The inner peripheral surface of the registration hole 268 has recessed parts 269 which serve as a fitting part. The convex parts 266 on the outer periphery of the hump part 215D of the pinion 262 be in the depression parts 269 plugged in. The depression parts 269 each have a substantially trapezoidal cross section and are arranged in pairs with equal center angle intervals of 120 degrees along the axial direction. So if like in 42 shown the humpback part 215D of the pinion 262 in the pass hole 268 the jack base 263 with in between the base plate 218 and the latch guide 233 press-fit, the jack base becomes 263 on the pinion 262 non-rotatable relative to the pinion 262 attached. Furthermore, the camp attacks 235 in the outer peripheral part of the pawl guide 233 using a variety of elastic engaging parts 235A protruding from the outer peripheral part, whereby a clutch mechanism 265 is formed.

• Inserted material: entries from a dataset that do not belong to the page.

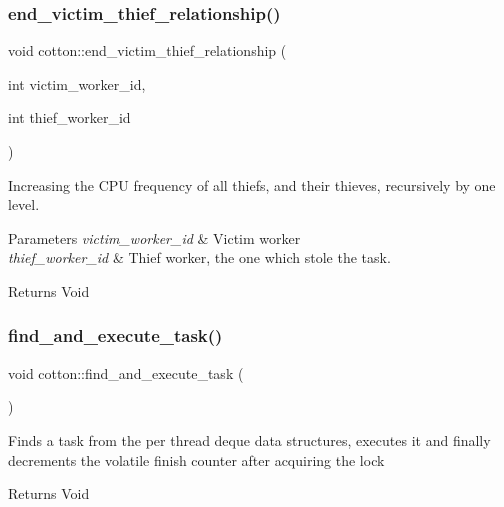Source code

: \subsubsection{\texorpdfstring{end\+\_\+victim\+\_\+thief\+\_\+relationship()}{end\_victim\_thief\_relationship()}}
{\footnotesize\ttfamily void cotton\+::end\+\_\+victim\+\_\+thief\+\_\+relationship (\begin{DoxyParamCaption}\item[{int}]{victim\+\_\+worker\+\_\+id,  }\item[{int}]{thief\+\_\+worker\+\_\+id }\end{DoxyParamCaption})}

Increasing the C\+PU frequency of all thiefs, and their thieves, recursively by one level.


\begin{DoxyParams}{Parameters}
{\em victim\+\_\+worker\+\_\+id} & Victim worker \\
\hline
{\em thief\+\_\+worker\+\_\+id} & Thief worker, the one which stole the task.\\
\hline
\end{DoxyParams}
\begin{DoxyReturn}{Returns}
Void 
\end{DoxyReturn}
\mbox{\label{cotton-runtime_8h_file_af22caee9434a7e06a09b2f9a0417c1eb}} 
\subsubsection{\texorpdfstring{find\+\_\+and\+\_\+execute\+\_\+task()}{find\_and\_execute\_task()}}
{\footnotesize\ttfamily void cotton\+::find\+\_\+and\+\_\+execute\+\_\+task (\begin{DoxyParamCaption}{ }\end{DoxyParamCaption})}

Finds a task from the per thread deque data structures, executes it and finally decrements the volatile finish counter after acquiring the lock

\begin{DoxyReturn}{Returns}
Void 
\end{DoxyReturn}
\mbox{\label{cotton-runtime_8h_file_ad169fe95f5f03bdfa569dd365dde6c12}} 
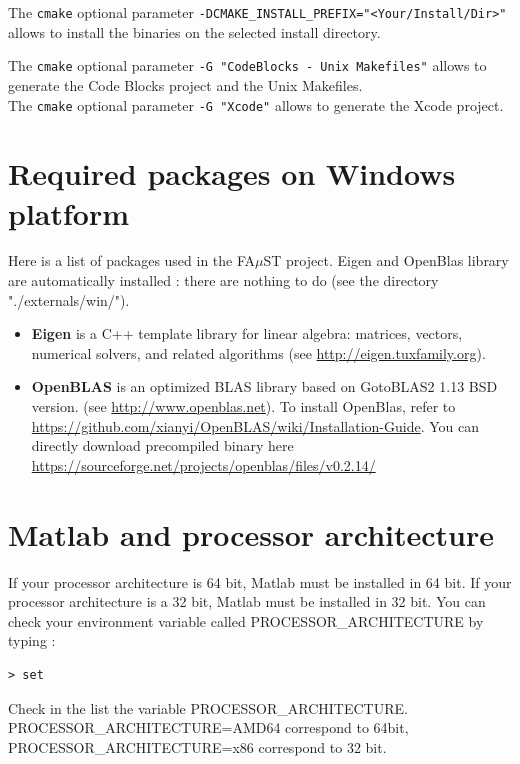 The \texttt{cmake} optional parameter \texttt{-DCMAKE\_INSTALL\_PREFIX="<Your/Install/Dir>"} allows to install the binaries on the selected install directory. 

The \texttt{cmake} optional parameter \texttt{-G "CodeBlocks - Unix Makefiles"} allows to generate the Code Blocks project and the Unix Makefiles.\\ 
The \texttt{cmake} optional parameter \texttt{-G "Xcode"} allows to generate the Xcode project. 




\section{Required packages on Windows platform}\label{sec:WinRequiredPackages}
Here is a list of packages used in the FA$\mu$ST project. Eigen and OpenBlas library are automatically installed : there are nothing to do (see the directory "./externals/win/").
\begin{itemize}
\item \textbf{Eigen} is a C++ template library for linear algebra: matrices, vectors, numerical solvers, and related algorithms (see \url{http://eigen.tuxfamily.org}).
\item \textbf{OpenBLAS} is an optimized BLAS library based on GotoBLAS2 1.13 BSD version. (see \url{http://www.openblas.net}). To install OpenBlas, refer to \url{https://github.com/xianyi/OpenBLAS/wiki/Installation-Guide}. You can directly download precompiled binary here \url{https://sourceforge.net/projects/openblas/files/v0.2.14/}
\end{itemize}

\section{Matlab and processor architecture}\label{sec:ANNEXEMatlabArch}
If your processor architecture is 64 bit, Matlab must be installed in 64 bit. If your processor architecture is a 32 bit, Matlab must be installed in 32 bit. You can check your environment variable called PROCESSOR\_ARCHITECTURE by typing :
\lstset{style=customBash}
\begin{lstlisting}
> set
\end{lstlisting}
Check in the list the variable PROCESSOR\_ARCHITECTURE. \\
PROCESSOR\_ARCHITECTURE=AMD64 correspond to 64bit, 
PROCESSOR\_ARCHITECTURE=x86 correspond to 32 bit.



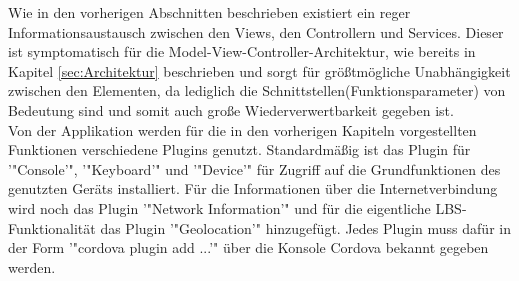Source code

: Wie in den vorherigen Abschnitten beschrieben existiert ein reger Informationsaustausch zwischen den Views, den Controllern und Services. Dieser ist symptomatisch für die Model-View-Controller-Architektur, wie bereits in Kapitel \ref{sec:Architektur} beschrieben und sorgt für größtmögliche Unabhängigkeit zwischen den Elementen, da lediglich die Schnittstellen(Funktionsparameter) von Bedeutung sind und somit auch große Wiederverwertbarkeit gegeben ist.
\\
Von der Applikation werden für die in den vorherigen Kapiteln vorgestellten Funktionen verschiedene Plugins genutzt.
Standardmäßig ist das Plugin für '"Console'", '"Keyboard'" und '"Device'" für Zugriff auf die Grundfunktionen des genutzten Geräts installiert. Für die Informationen über die Internetverbindung wird noch das Plugin '"Network Information'" und für die eigentliche LBS-Funktionalität das Plugin '"Geolocation'" hinzugefügt. Jedes Plugin muss dafür in der Form '"cordova plugin add ...'" über die Konsole Cordova bekannt gegeben werden.

\newpage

The following is with reference to 42 a load explained on the convex parts 266 of the pinion 262 and the depression parts 269 the pass hole 268 the jack base 263 by the torque for rotationally driving the pinion 262 in the webbing take-up direction (indicated by the arrow X4 in FIG 42 indicated direction) is exerted when the bias unit 7 is activated in a vehicle collision or the like.

If like in 42 shown the bias unit 7 is activated in a vehicle collision or the like, the pawl base rotates 263 in the webbing take-up direction (indicated by the arrow X4 in FIG 42 indicated direction) together with the pinion 262 , Here is the jack base 263 designed to be relative to the latch guide 233 to rotate, so that the position change projection parts 233A on the latch guide 233 a contact with the coupling pawls 232 manufacture and each clutch pawl 232 to an engagement position for engagement with the internal gear 186 on the inner peripheral surface of the flange part 185 the recording drum 181 is turned.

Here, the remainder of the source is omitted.